EXERCISE DIRECTIONS:
Provide again, from the entries below, every line from the one containing "- **FR-006**: Show" through the one containing "2. All pending", exactly as written, and no other line.

THE DATA:
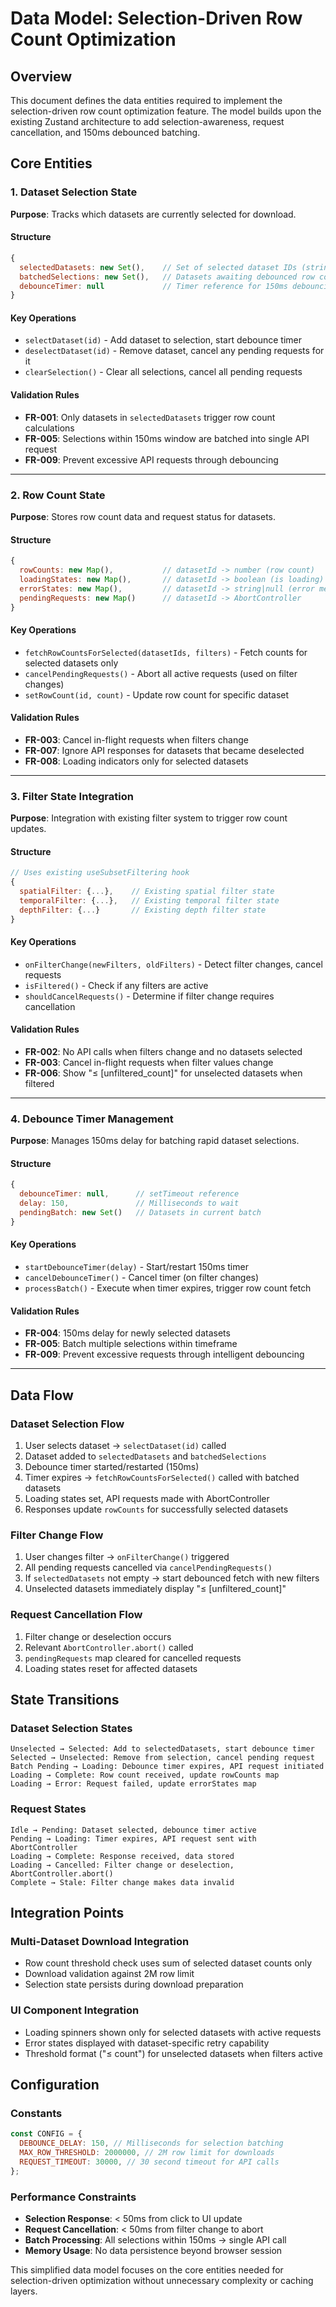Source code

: # Data Model: Selection-Driven Row Count Optimization

## Overview

This document defines the data entities required to implement the selection-driven row count optimization feature. The model builds upon the existing Zustand architecture to add selection-awareness, request cancellation, and 150ms debounced batching.

## Core Entities

### 1. Dataset Selection State

**Purpose**: Tracks which datasets are currently selected for download.

#### Structure

```javascript
{
  selectedDatasets: new Set(),    // Set of selected dataset IDs (strings)
  batchedSelections: new Set(),   // Datasets awaiting debounced row count fetch
  debounceTimer: null             // Timer reference for 150ms debouncing
}
```

#### Key Operations

- `selectDataset(id)` - Add dataset to selection, start debounce timer
- `deselectDataset(id)` - Remove dataset, cancel any pending requests for it
- `clearSelection()` - Clear all selections, cancel all pending requests

#### Validation Rules

- **FR-001**: Only datasets in `selectedDatasets` trigger row count calculations
- **FR-005**: Selections within 150ms window are batched into single API request
- **FR-009**: Prevent excessive API requests through debouncing

---

### 2. Row Count State

**Purpose**: Stores row count data and request status for datasets.

#### Structure

```javascript
{
  rowCounts: new Map(),           // datasetId -> number (row count)
  loadingStates: new Map(),       // datasetId -> boolean (is loading)
  errorStates: new Map(),         // datasetId -> string|null (error message)
  pendingRequests: new Map()      // datasetId -> AbortController
}
```

#### Key Operations

- `fetchRowCountsForSelected(datasetIds, filters)` - Fetch counts for selected datasets only
- `cancelPendingRequests()` - Abort all active requests (used on filter changes)
- `setRowCount(id, count)` - Update row count for specific dataset

#### Validation Rules

- **FR-003**: Cancel in-flight requests when filters change
- **FR-007**: Ignore API responses for datasets that became deselected
- **FR-008**: Loading indicators only for selected datasets

---

### 3. Filter State Integration

**Purpose**: Integration with existing filter system to trigger row count updates.

#### Structure

```javascript
// Uses existing useSubsetFiltering hook
{
  spatialFilter: {...},    // Existing spatial filter state
  temporalFilter: {...},   // Existing temporal filter state
  depthFilter: {...}       // Existing depth filter state
}
```

#### Key Operations

- `onFilterChange(newFilters, oldFilters)` - Detect filter changes, cancel requests
- `isFiltered()` - Check if any filters are active
- `shouldCancelRequests()` - Determine if filter change requires cancellation

#### Validation Rules

- **FR-002**: No API calls when filters change and no datasets selected
- **FR-003**: Cancel in-flight requests when filter values change
- **FR-006**: Show "≤ [unfiltered_count]" for unselected datasets when filtered

---

### 4. Debounce Timer Management

**Purpose**: Manages 150ms delay for batching rapid dataset selections.

#### Structure

```javascript
{
  debounceTimer: null,      // setTimeout reference
  delay: 150,               // Milliseconds to wait
  pendingBatch: new Set()   // Datasets in current batch
}
```

#### Key Operations

- `startDebounceTimer(delay)` - Start/restart 150ms timer
- `cancelDebounceTimer()` - Cancel timer (on filter changes)
- `processBatch()` - Execute when timer expires, trigger row count fetch

#### Validation Rules

- **FR-004**: 150ms delay for newly selected datasets
- **FR-005**: Batch multiple selections within timeframe
- **FR-009**: Prevent excessive requests through intelligent debouncing

---

## Data Flow

### Dataset Selection Flow

1. User selects dataset → `selectDataset(id)` called
2. Dataset added to `selectedDatasets` and `batchedSelections`
3. Debounce timer started/restarted (150ms)
4. Timer expires → `fetchRowCountsForSelected()` called with batched datasets
5. Loading states set, API requests made with AbortController
6. Responses update `rowCounts` for successfully selected datasets

### Filter Change Flow

1. User changes filter → `onFilterChange()` triggered
2. All pending requests cancelled via `cancelPendingRequests()`
3. If `selectedDatasets` not empty → start debounced fetch with new filters
4. Unselected datasets immediately display "≤ [unfiltered_count]"

### Request Cancellation Flow

1. Filter change or deselection occurs
2. Relevant `AbortController.abort()` called
3. `pendingRequests` map cleared for cancelled requests
4. Loading states reset for affected datasets

## State Transitions

### Dataset Selection States

```
Unselected → Selected: Add to selectedDatasets, start debounce timer
Selected → Unselected: Remove from selection, cancel pending request
Batch Pending → Loading: Debounce timer expires, API request initiated
Loading → Complete: Row count received, update rowCounts map
Loading → Error: Request failed, update errorStates map
```

### Request States

```
Idle → Pending: Dataset selected, debounce timer active
Pending → Loading: Timer expires, API request sent with AbortController
Loading → Complete: Response received, data stored
Loading → Cancelled: Filter change or deselection, AbortController.abort()
Complete → Stale: Filter change makes data invalid
```

## Integration Points

### Multi-Dataset Download Integration

- Row count threshold check uses sum of selected dataset counts only
- Download validation against 2M row limit
- Selection state persists during download preparation

### UI Component Integration

- Loading spinners shown only for selected datasets with active requests
- Error states displayed with dataset-specific retry capability
- Threshold format ("≤ count") for unselected datasets when filters active

## Configuration

### Constants

```javascript
const CONFIG = {
  DEBOUNCE_DELAY: 150, // Milliseconds for selection batching
  MAX_ROW_THRESHOLD: 2000000, // 2M row limit for downloads
  REQUEST_TIMEOUT: 30000, // 30 second timeout for API calls
};
```

### Performance Constraints

- **Selection Response**: < 50ms from click to UI update
- **Request Cancellation**: < 50ms from filter change to abort
- **Batch Processing**: All selections within 150ms → single API call
- **Memory Usage**: No data persistence beyond browser session

This simplified data model focuses on the core entities needed for selection-driven optimization without unnecessary complexity or caching layers.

ANSWER TO THIS PROBLEM:
- **FR-006**: Show "≤ [unfiltered_count]" for unselected datasets when filtered

---

### 4. Debounce Timer Management

**Purpose**: Manages 150ms delay for batching rapid dataset selections.

#### Structure

```javascript
{
  debounceTimer: null,      // setTimeout reference
  delay: 150,               // Milliseconds to wait
  pendingBatch: new Set()   // Datasets in current batch
}
```

#### Key Operations

- `startDebounceTimer(delay)` - Start/restart 150ms timer
- `cancelDebounceTimer()` - Cancel timer (on filter changes)
- `processBatch()` - Execute when timer expires, trigger row count fetch

#### Validation Rules

- **FR-004**: 150ms delay for newly selected datasets
- **FR-005**: Batch multiple selections within timeframe
- **FR-009**: Prevent excessive requests through intelligent debouncing

---

## Data Flow

### Dataset Selection Flow

1. User selects dataset → `selectDataset(id)` called
2. Dataset added to `selectedDatasets` and `batchedSelections`
3. Debounce timer started/restarted (150ms)
4. Timer expires → `fetchRowCountsForSelected()` called with batched datasets
5. Loading states set, API requests made with AbortController
6. Responses update `rowCounts` for successfully selected datasets

### Filter Change Flow

1. User changes filter → `onFilterChange()` triggered
2. All pending requests cancelled via `cancelPendingRequests()`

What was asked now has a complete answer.